Sorry for this belated question.

What does NKTg stand for?

Why not just call it xvm?

Ignore this:

x=yellow
v=blue
m=red (mass energy equivalence)

or don’t:

"NKTg is formed from the initials representing Tycho, Kepler, Newton, Einstein, and Tung.

Meanwhile, x, v, and m are purely physical quantities: x is distance, v is velocity, and m is mass."

So …not position… not extension… distance? Is this for a given time interval, space interval, or both… or neither? (The answer is probably in all of that data.
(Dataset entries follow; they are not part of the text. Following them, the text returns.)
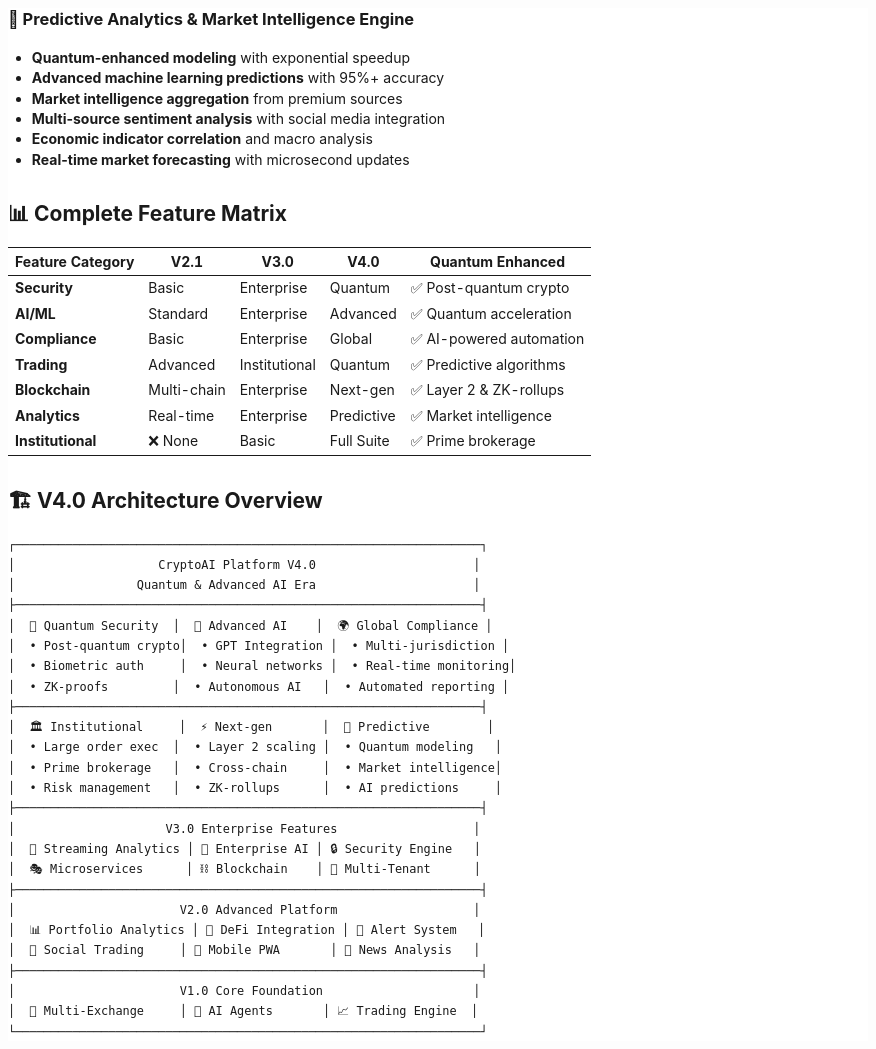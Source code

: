 ### 🔬 Predictive Analytics & Market Intelligence Engine
- **Quantum-enhanced modeling** with exponential speedup
- **Advanced machine learning predictions** with 95%+ accuracy
- **Market intelligence aggregation** from premium sources
- **Multi-source sentiment analysis** with social media integration
- **Economic indicator correlation** and macro analysis
- **Real-time market forecasting** with microsecond updates

## 📊 Complete Feature Matrix

| Feature Category | V2.1 | V3.0 | V4.0 | Quantum Enhanced |
|-----------------|------|------|------|------------------|
| **Security** | Basic | Enterprise | Quantum | ✅ Post-quantum crypto |
| **AI/ML** | Standard | Enterprise | Advanced | ✅ Quantum acceleration |
| **Compliance** | Basic | Enterprise | Global | ✅ AI-powered automation |
| **Trading** | Advanced | Institutional | Quantum | ✅ Predictive algorithms |
| **Blockchain** | Multi-chain | Enterprise | Next-gen | ✅ Layer 2 & ZK-rollups |
| **Analytics** | Real-time | Enterprise | Predictive | ✅ Market intelligence |
| **Institutional** | ❌ None | Basic | Full Suite | ✅ Prime brokerage |

## 🏗️ V4.0 Architecture Overview

```
┌─────────────────────────────────────────────────────────────────┐
│                    CryptoAI Platform V4.0                      │
│                 Quantum & Advanced AI Era                      │
├─────────────────────────────────────────────────────────────────┤
│  🔮 Quantum Security  │  🧬 Advanced AI    │  🌍 Global Compliance │
│  • Post-quantum crypto│  • GPT Integration │  • Multi-jurisdiction │
│  • Biometric auth     │  • Neural networks │  • Real-time monitoring│
│  • ZK-proofs         │  • Autonomous AI   │  • Automated reporting │
├─────────────────────────────────────────────────────────────────┤
│  🏛️ Institutional     │  ⚡ Next-gen       │  🔬 Predictive        │
│  • Large order exec  │  • Layer 2 scaling │  • Quantum modeling   │
│  • Prime brokerage   │  • Cross-chain     │  • Market intelligence│
│  • Risk management   │  • ZK-rollups      │  • AI predictions     │
├─────────────────────────────────────────────────────────────────┤
│                     V3.0 Enterprise Features                   │
│  🌊 Streaming Analytics │ 🧠 Enterprise AI │ 🔒 Security Engine   │
│  🎭 Microservices      │ ⛓️ Blockchain    │ 🏢 Multi-Tenant      │
├─────────────────────────────────────────────────────────────────┤
│                       V2.0 Advanced Platform                   │
│  📊 Portfolio Analytics │ 🏦 DeFi Integration │ 🚨 Alert System   │
│  🤝 Social Trading     │ 📱 Mobile PWA       │ 📰 News Analysis   │
├─────────────────────────────────────────────────────────────────┤
│                       V1.0 Core Foundation                     │
│  💱 Multi-Exchange     │ 🤖 AI Agents       │ 📈 Trading Engine  │
└─────────────────────────────────────────────────────────────────┘
```

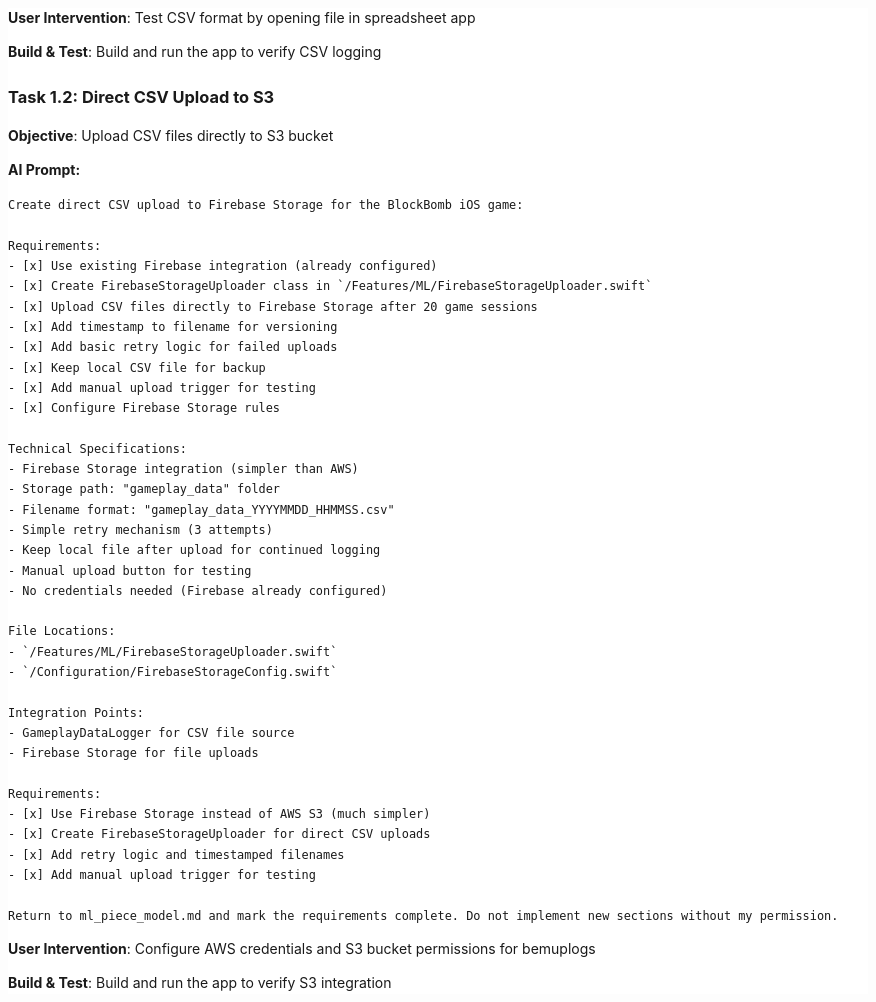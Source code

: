 **User Intervention**: Test CSV format by opening file in spreadsheet app

**Build & Test**: Build and run the app to verify CSV logging

### Task 1.2: Direct CSV Upload to S3

**Objective**: Upload CSV files directly to S3 bucket

**AI Prompt:**

```
Create direct CSV upload to Firebase Storage for the BlockBomb iOS game:

Requirements:
- [x] Use existing Firebase integration (already configured)
- [x] Create FirebaseStorageUploader class in `/Features/ML/FirebaseStorageUploader.swift`
- [x] Upload CSV files directly to Firebase Storage after 20 game sessions
- [x] Add timestamp to filename for versioning
- [x] Add basic retry logic for failed uploads
- [x] Keep local CSV file for backup
- [x] Add manual upload trigger for testing
- [x] Configure Firebase Storage rules

Technical Specifications:
- Firebase Storage integration (simpler than AWS)
- Storage path: "gameplay_data" folder
- Filename format: "gameplay_data_YYYYMMDD_HHMMSS.csv"
- Simple retry mechanism (3 attempts)
- Keep local file after upload for continued logging
- Manual upload button for testing
- No credentials needed (Firebase already configured)

File Locations:
- `/Features/ML/FirebaseStorageUploader.swift`
- `/Configuration/FirebaseStorageConfig.swift`

Integration Points:
- GameplayDataLogger for CSV file source
- Firebase Storage for file uploads

Requirements:
- [x] Use Firebase Storage instead of AWS S3 (much simpler)
- [x] Create FirebaseStorageUploader for direct CSV uploads
- [x] Add retry logic and timestamped filenames
- [x] Add manual upload trigger for testing

Return to ml_piece_model.md and mark the requirements complete. Do not implement new sections without my permission.
```

**User Intervention**: Configure AWS credentials and S3 bucket permissions for bemuplogs

**Build & Test**: Build and run the app to verify S3 integration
Pardon. Anyway — that’s pretty cool. By any chance, did you use AI to translate your Vietnamese, or do you also speak English and not just Vietnamese, and have great written communication skills? Mostly the words in bold are what make me ask the question.)

Thanks for the dialogue, Tung!

P.s. Do you know why we say Tycho instead of Brahe? (I googled & it just says for short… so I s’pose we treat his name like we treat Galileo’s?)

Very cool!

So does this help you understand if things are becoming more organized (for example, can it help you understand anything about gain of function, or if it is even possible?) or less organized?

What you are now experiencing, Tung, is a ritual of friendly introductions and a feigned interest in the material you present (which she doesn’t understand but pretends to) to prepare/disarm you for the assault of christian proselytizing that will inevitably follow.

Just giving you a heads up. Your gonna waste a lot of your time here.

Prom… Did your mom finally stop responding to your attempts to instigate her so you came here to try and see if you could bother me?

I won’t pretend to try to understand why you do this. But I do know what will help, if you so choose.